"If I told you, you wouldn't believe it. I don't want a thing I haven't got—not a single thing. On a day like this everything is mine—that long piece of woods over there—black against the blue sky—and the creek underfoot—I couldn't ask for a single other thing!"

"But there must be a goal you want to reach—everybody has that."

"Oh, you're talking about to-morrow! and this is to-day. And sufficient unto the day is the joy thereof. If I ever told anybody what I mean to do to-morrow, it would be spoiled. I'm full of dark secrets that I never tell any one."

"But you might tell me—I'm the best possible person to tell secrets to."

"I can't be sure of that, when I hardly know you at all."

"That's mighty cruel, you know, when I feel as though I had known you always."
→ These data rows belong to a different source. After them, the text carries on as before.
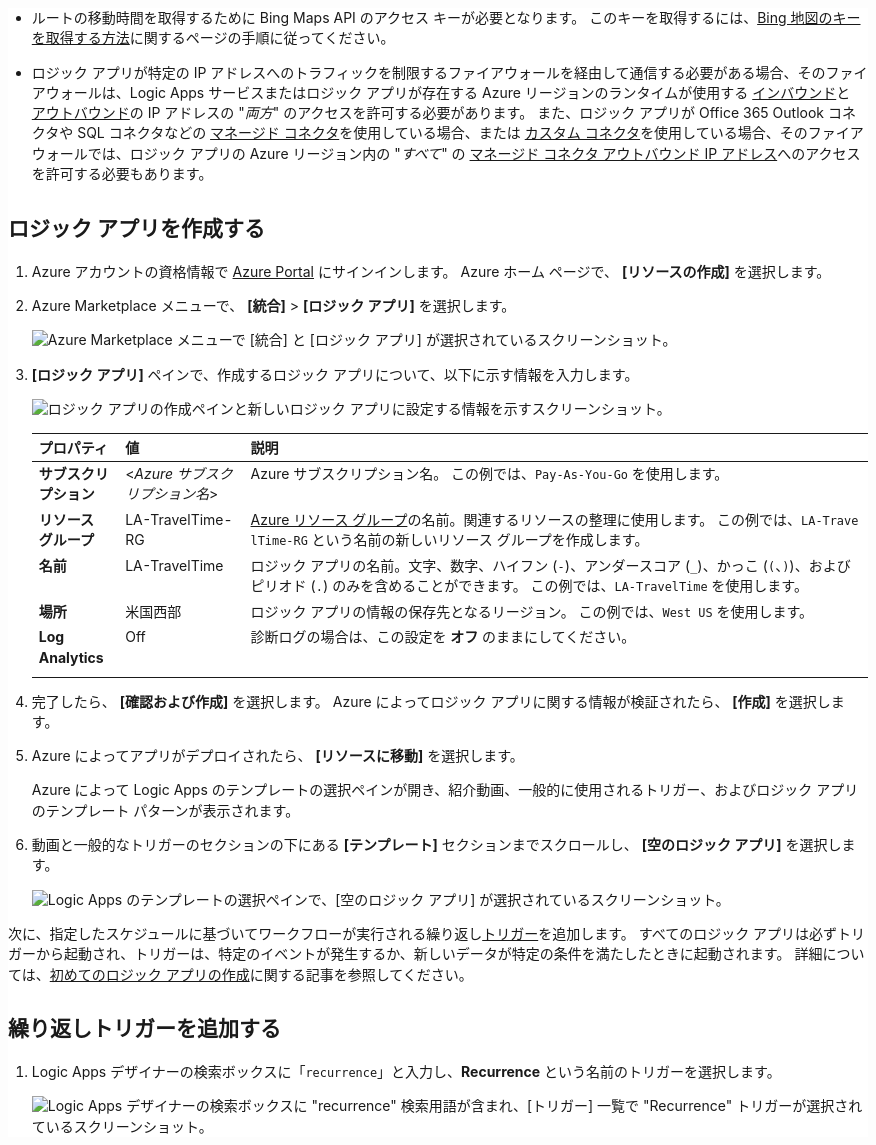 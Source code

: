 * ルートの移動時間を取得するために Bing Maps API のアクセス キーが必要となります。 このキーを取得するには、[Bing 地図のキーを取得する方法](/bingmaps/getting-started/bing-maps-dev-center-help/getting-a-bing-maps-key)に関するページの手順に従ってください。

* ロジック アプリが特定の IP アドレスへのトラフィックを制限するファイアウォールを経由して通信する必要がある場合、そのファイアウォールは、Logic Apps サービスまたはロジック アプリが存在する Azure リージョンのランタイムが使用する [インバウンド](logic-apps-limits-and-config.md#inbound)と [アウトバウンド](logic-apps-limits-and-config.md#outbound)の IP アドレスの "*両方*" のアクセスを許可する必要があります。 また、ロジック アプリが Office 365 Outlook コネクタや SQL コネクタなどの [マネージド コネクタ](../connectors/managed.md)を使用している場合、または [カスタム コネクタ](/connectors/custom-connectors/)を使用している場合、そのファイアウォールでは、ロジック アプリの Azure リージョン内の "*すべて*" の [マネージド コネクタ アウトバウンド IP アドレス](logic-apps-limits-and-config.md#outbound)へのアクセスを許可する必要もあります。

## <a name="create-your-logic-app"></a>ロジック アプリを作成する

1. Azure アカウントの資格情報で [Azure Portal](https://portal.azure.com) にサインインします。 Azure ホーム ページで、 **[リソースの作成]** を選択します。

1. Azure Marketplace メニューで、 **[統合]**  >  **[ロジック アプリ]** を選択します。

   ![Azure Marketplace メニューで [統合] と [ロジック アプリ] が選択されているスクリーンショット。](./media/tutorial-build-scheduled-recurring-logic-app-workflow/create-new-logic-app-resource.png)

1. **[ロジック アプリ]** ペインで、作成するロジック アプリについて、以下に示す情報を入力します。

   ![ロジック アプリの作成ペインと新しいロジック アプリに設定する情報を示すスクリーンショット。](./media/tutorial-build-scheduled-recurring-logic-app-workflow/create-logic-app-settings.png)

   | プロパティ | 値 | 説明 |
   |----------|-------|-------------|
   | **サブスクリプション** | <*Azure サブスクリプション名*> | Azure サブスクリプション名。 この例では、`Pay-As-You-Go` を使用します。 |
   | **リソース グループ** | LA-TravelTime-RG | [Azure リソース グループ](../azure-resource-manager/management/overview.md)の名前。関連するリソースの整理に使用します。 この例では、`LA-TravelTime-RG` という名前の新しいリソース グループを作成します。 |
   | **名前** | LA-TravelTime | ロジック アプリの名前。文字、数字、ハイフン (`-`)、アンダースコア (`_`)、かっこ (`(`、`)`)、およびピリオド (`.`) のみを含めることができます。 この例では、`LA-TravelTime` を使用します。 |
   | **場所** | 米国西部 | ロジック アプリの情報の保存先となるリージョン。 この例では、`West US` を使用します。 |
   | **Log Analytics** | Off | 診断ログの場合は、この設定を **オフ** のままにしてください。 |
   ||||

1. 完了したら、 **[確認および作成]** を選択します。 Azure によってロジック アプリに関する情報が検証されたら、 **[作成]** を選択します。

1. Azure によってアプリがデプロイされたら、 **[リソースに移動]** を選択します。

   Azure によって Logic Apps のテンプレートの選択ペインが開き、紹介動画、一般的に使用されるトリガー、およびロジック アプリのテンプレート パターンが表示されます。

1. 動画と一般的なトリガーのセクションの下にある **[テンプレート]** セクションまでスクロールし、 **[空のロジック アプリ]** を選択します。

   ![Logic Apps のテンプレートの選択ペインで、[空のロジック アプリ] が選択されているスクリーンショット。](./media/tutorial-build-scheduled-recurring-logic-app-workflow/select-logic-app-template.png)

次に、指定したスケジュールに基づいてワークフローが実行される繰り返し[トリガー](../logic-apps/logic-apps-overview.md#logic-app-concepts)を追加します。 すべてのロジック アプリは必ずトリガーから起動され、トリガーは、特定のイベントが発生するか、新しいデータが特定の条件を満たしたときに起動されます。 詳細については、[初めてのロジック アプリの作成](../logic-apps/quickstart-create-first-logic-app-workflow.md)に関する記事を参照してください。

## <a name="add-the-recurrence-trigger"></a>繰り返しトリガーを追加する

1. Logic Apps デザイナーの検索ボックスに「`recurrence`」と入力し、**Recurrence** という名前のトリガーを選択します。

   ![Logic Apps デザイナーの検索ボックスに "recurrence" 検索用語が含まれ、[トリガー] 一覧で "Recurrence" トリガーが選択されているスクリーンショット。](./media/tutorial-build-scheduled-recurring-logic-app-workflow/add-schedule-recurrence-trigger.png)
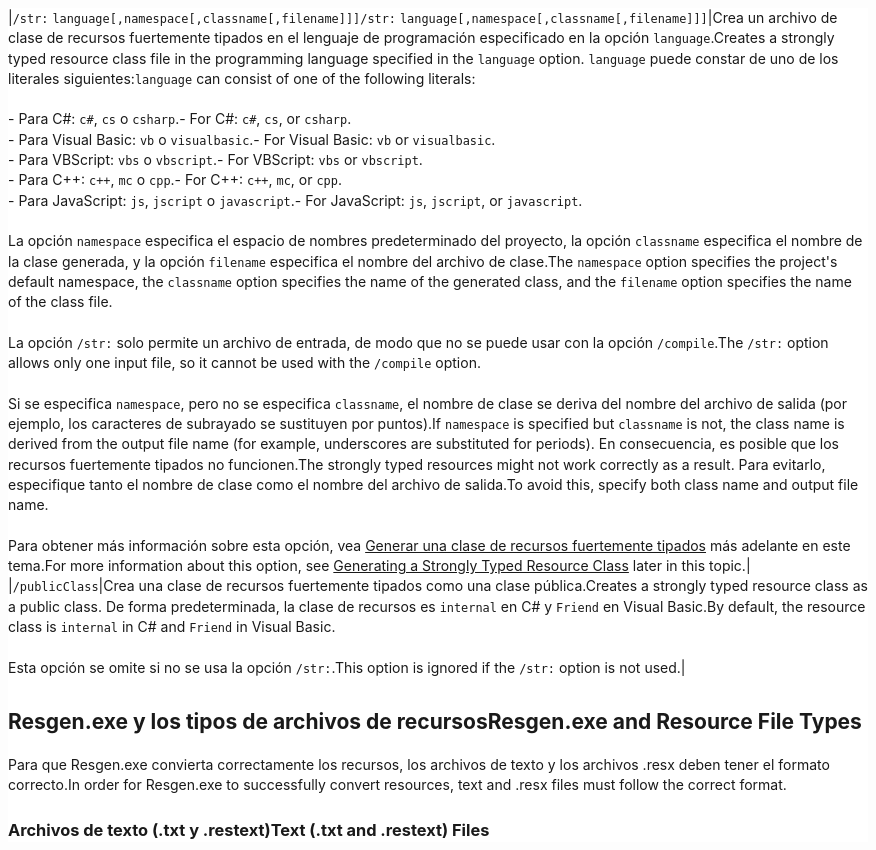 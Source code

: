 |<span data-ttu-id="ca083-165">`/str:` `language[,namespace[,classname[,filename]]]`</span><span class="sxs-lookup"><span data-stu-id="ca083-165">`/str:` `language[,namespace[,classname[,filename]]]`</span></span>|<span data-ttu-id="ca083-166">Crea un archivo de clase de recursos fuertemente tipados en el lenguaje de programación especificado en la opción `language`.</span><span class="sxs-lookup"><span data-stu-id="ca083-166">Creates a strongly typed resource class file in the programming language specified in the `language` option.</span></span> <span data-ttu-id="ca083-167">`language` puede constar de uno de los literales siguientes:</span><span class="sxs-lookup"><span data-stu-id="ca083-167">`language` can consist of one of the following literals:</span></span><br /><br /> <span data-ttu-id="ca083-168">- Para C#: `c#`, `cs` o `csharp`.</span><span class="sxs-lookup"><span data-stu-id="ca083-168">-   For C#: `c#`, `cs`, or `csharp`.</span></span><br /><span data-ttu-id="ca083-169">- Para Visual Basic: `vb` o `visualbasic`.</span><span class="sxs-lookup"><span data-stu-id="ca083-169">-   For Visual Basic: `vb` or `visualbasic`.</span></span><br /><span data-ttu-id="ca083-170">- Para VBScript: `vbs` o `vbscript`.</span><span class="sxs-lookup"><span data-stu-id="ca083-170">-   For VBScript: `vbs` or `vbscript`.</span></span><br /><span data-ttu-id="ca083-171">- Para C++: `c++`, `mc` o `cpp`.</span><span class="sxs-lookup"><span data-stu-id="ca083-171">-   For C++: `c++`, `mc`, or `cpp`.</span></span><br /><span data-ttu-id="ca083-172">- Para JavaScript: `js`, `jscript` o `javascript`.</span><span class="sxs-lookup"><span data-stu-id="ca083-172">-   For JavaScript: `js`, `jscript`, or `javascript`.</span></span><br /><br /> <span data-ttu-id="ca083-173">La opción `namespace` especifica el espacio de nombres predeterminado del proyecto, la opción `classname` especifica el nombre de la clase generada, y la opción `filename` especifica el nombre del archivo de clase.</span><span class="sxs-lookup"><span data-stu-id="ca083-173">The `namespace` option specifies the project's default namespace, the `classname` option specifies the name of the generated class, and the `filename` option specifies the name of the class file.</span></span><br /><br /> <span data-ttu-id="ca083-174">La opción `/str:` solo permite un archivo de entrada, de modo que no se puede usar con la opción `/compile`.</span><span class="sxs-lookup"><span data-stu-id="ca083-174">The `/str:` option allows only one input file, so it cannot be used with the `/compile` option.</span></span><br /><br /> <span data-ttu-id="ca083-175">Si se especifica `namespace`, pero no se especifica `classname`, el nombre de clase se deriva del nombre del archivo de salida (por ejemplo, los caracteres de subrayado se sustituyen por puntos).</span><span class="sxs-lookup"><span data-stu-id="ca083-175">If `namespace` is specified but `classname` is not, the class name is derived from the output file name (for example, underscores are substituted for periods).</span></span> <span data-ttu-id="ca083-176">En consecuencia, es posible que los recursos fuertemente tipados no funcionen.</span><span class="sxs-lookup"><span data-stu-id="ca083-176">The strongly typed resources might not work correctly as a result.</span></span> <span data-ttu-id="ca083-177">Para evitarlo, especifique tanto el nombre de clase como el nombre del archivo de salida.</span><span class="sxs-lookup"><span data-stu-id="ca083-177">To avoid this, specify both class name and output file name.</span></span><br /><br /> <span data-ttu-id="ca083-178">Para obtener más información sobre esta opción, vea [Generar una clase de recursos fuertemente tipados](#Strong) más adelante en este tema.</span><span class="sxs-lookup"><span data-stu-id="ca083-178">For more information about this option, see [Generating a Strongly Typed Resource Class](#Strong) later in this topic.</span></span>|  
|`/publicClass`|<span data-ttu-id="ca083-179">Crea una clase de recursos fuertemente tipados como una clase pública.</span><span class="sxs-lookup"><span data-stu-id="ca083-179">Creates a strongly typed resource class as a public class.</span></span> <span data-ttu-id="ca083-180">De forma predeterminada, la clase de recursos es `internal` en C# y `Friend` en Visual Basic.</span><span class="sxs-lookup"><span data-stu-id="ca083-180">By default, the resource class is `internal` in C# and `Friend` in Visual Basic.</span></span><br /><br /> <span data-ttu-id="ca083-181">Esta opción se omite si no se usa la opción `/str:`.</span><span class="sxs-lookup"><span data-stu-id="ca083-181">This option is ignored if the `/str:` option is not used.</span></span>|  
  
## <a name="resgenexe-and-resource-file-types"></a><span data-ttu-id="ca083-182">Resgen.exe y los tipos de archivos de recursos</span><span class="sxs-lookup"><span data-stu-id="ca083-182">Resgen.exe and Resource File Types</span></span>  

 <span data-ttu-id="ca083-183">Para que Resgen.exe convierta correctamente los recursos, los archivos de texto y los archivos .resx deben tener el formato correcto.</span><span class="sxs-lookup"><span data-stu-id="ca083-183">In order for Resgen.exe to successfully convert resources, text and .resx files must follow the correct format.</span></span>  
  
### <a name="text-txt-and-restext-files"></a><span data-ttu-id="ca083-184">Archivos de texto (.txt y .restext)</span><span class="sxs-lookup"><span data-stu-id="ca083-184">Text (.txt and .restext) Files</span></span>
He tried to throw feeling into this, but the time and place and her vigorous strides over the ice did not encourage sentiment.

"You oughtn't to tell girls that you feel you have known them always. It isn't complimentary. You ought to express sorrow that they are so difficult to know and play the card that you hope by great humility and perseverance one day to know them. That is the line I should take if I were a man."

He laughed at this. There were undoubted fastnesses in her nature that were not easily attainable. She seemed to him amazingly mature in certain ways, and in others she was astonishingly childlike.

"They say you're a genius; that you're going to do wonderful things," he said.